Our cases make clear that if a State is acting as a market participant, rather than as a market regulator, the dormant Commerce Clause places no limitation on its activities. See White v. Massachusetts Council of Construction Employers, Inc.,
The first of the cases, Hughes v. Alexandria Scrap Corp., supra, involved a Maryland program designed to reduce the number of junked automobiles in the State. A "bounty" was established on Maryland-licensed junk cars, and the State imposed more stringent documentation requirements on out-of-state [467 U.S. 82, 94] scrap processors than on in-state ones. The Court rejected a Commerce Clause attack on the program, although it noted that under traditional Commerce Clause analysis the program might well be invalid because it had the effect of reducing the flow of goods in interstate commerce.

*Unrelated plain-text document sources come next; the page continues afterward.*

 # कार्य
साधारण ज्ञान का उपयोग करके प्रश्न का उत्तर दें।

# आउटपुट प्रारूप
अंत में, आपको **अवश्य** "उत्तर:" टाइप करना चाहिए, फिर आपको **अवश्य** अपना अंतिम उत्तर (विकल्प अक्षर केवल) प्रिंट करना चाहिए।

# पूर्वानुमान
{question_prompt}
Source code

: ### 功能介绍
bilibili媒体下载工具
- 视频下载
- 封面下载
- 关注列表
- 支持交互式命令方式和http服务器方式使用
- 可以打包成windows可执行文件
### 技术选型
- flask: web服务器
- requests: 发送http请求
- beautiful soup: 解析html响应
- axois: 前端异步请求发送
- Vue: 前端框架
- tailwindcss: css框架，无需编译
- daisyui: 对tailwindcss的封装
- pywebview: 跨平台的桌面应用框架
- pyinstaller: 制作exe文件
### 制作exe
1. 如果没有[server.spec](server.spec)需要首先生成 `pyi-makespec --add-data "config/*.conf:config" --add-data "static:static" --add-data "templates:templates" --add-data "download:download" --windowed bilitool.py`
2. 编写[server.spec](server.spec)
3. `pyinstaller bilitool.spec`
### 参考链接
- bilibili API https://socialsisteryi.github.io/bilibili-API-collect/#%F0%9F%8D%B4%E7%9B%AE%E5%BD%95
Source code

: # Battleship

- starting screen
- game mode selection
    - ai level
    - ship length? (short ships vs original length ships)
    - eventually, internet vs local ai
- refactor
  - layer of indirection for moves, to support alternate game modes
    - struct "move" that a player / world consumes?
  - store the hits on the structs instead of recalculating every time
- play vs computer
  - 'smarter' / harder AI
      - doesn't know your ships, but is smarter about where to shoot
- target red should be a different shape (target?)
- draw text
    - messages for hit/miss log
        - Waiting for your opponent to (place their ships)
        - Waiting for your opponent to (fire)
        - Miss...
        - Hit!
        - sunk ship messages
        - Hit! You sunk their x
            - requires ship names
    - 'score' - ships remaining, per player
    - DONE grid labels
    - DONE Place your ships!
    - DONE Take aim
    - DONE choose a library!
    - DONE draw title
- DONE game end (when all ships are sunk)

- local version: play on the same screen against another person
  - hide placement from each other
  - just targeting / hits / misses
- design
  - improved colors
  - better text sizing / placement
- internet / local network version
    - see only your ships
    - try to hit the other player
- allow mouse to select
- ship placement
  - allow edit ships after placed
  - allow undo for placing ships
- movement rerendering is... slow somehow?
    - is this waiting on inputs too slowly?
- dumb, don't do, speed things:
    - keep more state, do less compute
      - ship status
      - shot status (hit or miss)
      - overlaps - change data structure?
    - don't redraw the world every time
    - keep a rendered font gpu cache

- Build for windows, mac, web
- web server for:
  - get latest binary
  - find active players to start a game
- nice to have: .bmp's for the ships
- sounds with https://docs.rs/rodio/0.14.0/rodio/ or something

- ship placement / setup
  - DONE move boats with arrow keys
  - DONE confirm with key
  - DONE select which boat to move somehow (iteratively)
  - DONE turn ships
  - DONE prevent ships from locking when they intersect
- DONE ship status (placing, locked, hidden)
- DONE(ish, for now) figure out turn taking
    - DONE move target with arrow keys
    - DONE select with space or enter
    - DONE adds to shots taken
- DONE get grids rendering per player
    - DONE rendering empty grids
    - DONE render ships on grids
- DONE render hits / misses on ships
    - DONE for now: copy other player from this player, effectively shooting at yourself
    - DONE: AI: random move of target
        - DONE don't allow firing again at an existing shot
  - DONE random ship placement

Id., at 805. The Court concluded that Maryland's action was not "the kind of action with which the Commerce Clause is concerned," ibid., because "[n]othing in the purposes animating the Commerce Clause prohibits a State, in the absence of congressional action, from participating in the market and exercising the right to favor its own citizens over others." Id., at 810 (footnote omitted).
In Reeves, Inc. v. Stake, supra, the Court upheld a South Dakota policy of restricting the sale of cement from a state-owned plant to state residents, declaring that "[t]he basic distinction drawn in Alexandria Scrap between States as market participants and States as market regulators makes good sense and sound law." Id., at 436. The Court relied upon "`the long recognized right of trader or manufacturer, engaged in an entirely private business, freely to exercise his own independent discretion as to parties with whom he will deal.'" Id., at 438-439 (quoting United States v. Colgate & Co.,
The most recent of this Court's cases developing the market-participant doctrine is White v. Massachusetts Council of Construction Employers, Inc., supra, in which the Court sustained against a Commerce Clause challenge an executive order of the Mayor of Boston that required all construction projects funded in whole or in part by city funds or city-administered funds to be performed by a work force of at least 50% city residents. The Court rejected the argument that the city was not entitled to the protection of the doctrine because the order had the effect of regulating employment contracts between public contractors and their employees. Id.,
[467
U.S. 82, 95]
at 211, n. 7. Recognizing that "there are some limits on a state or local government's ability to impose restrictions that reach beyond the immediate parties with which the government transacts business," the Court found it unnecessary to define those limits because "[e]veryone affected by the order [was], in a substantial if informal sense, `working for the city.'" Ibid. The fact that the employees were "working for the city" was "crucial" to the market-participant analysis in White. United Building and Construction Trades Council v. Mayor of Camden,
The State of Alaska contends that its primary-manufacture requirement fits squarely within the market-participant doctrine, arguing that "Alaska's entry into the market may be viewed as precisely the same type of subsidy to local interests that the Court found unobjectionable in Alexandria Scrap." Brief for Respondents 24. However, when Maryland became involved in the scrap market it was as a purchaser of scrap; Alaska, on the other hand, participates in the timber market, but imposes conditions downstream in the timber-processing market. Alaska is not merely subsidizing local timber processing in an amount "roughly equal to the difference between the price the timber would fetch in the absence of such a requirement and the amount the state actually receives." Ibid. If the State directly subsidized the timber-processing industry by such an amount, the purchaser would retain the option of taking advantage of the subsidy by processing timber in the State or forgoing the benefits of the subsidy and exporting unprocessed timber. Under the Alaska requirement, however, the choice is made for him: if he buys timber from the State he is not free to take the timber out of state prior to processing.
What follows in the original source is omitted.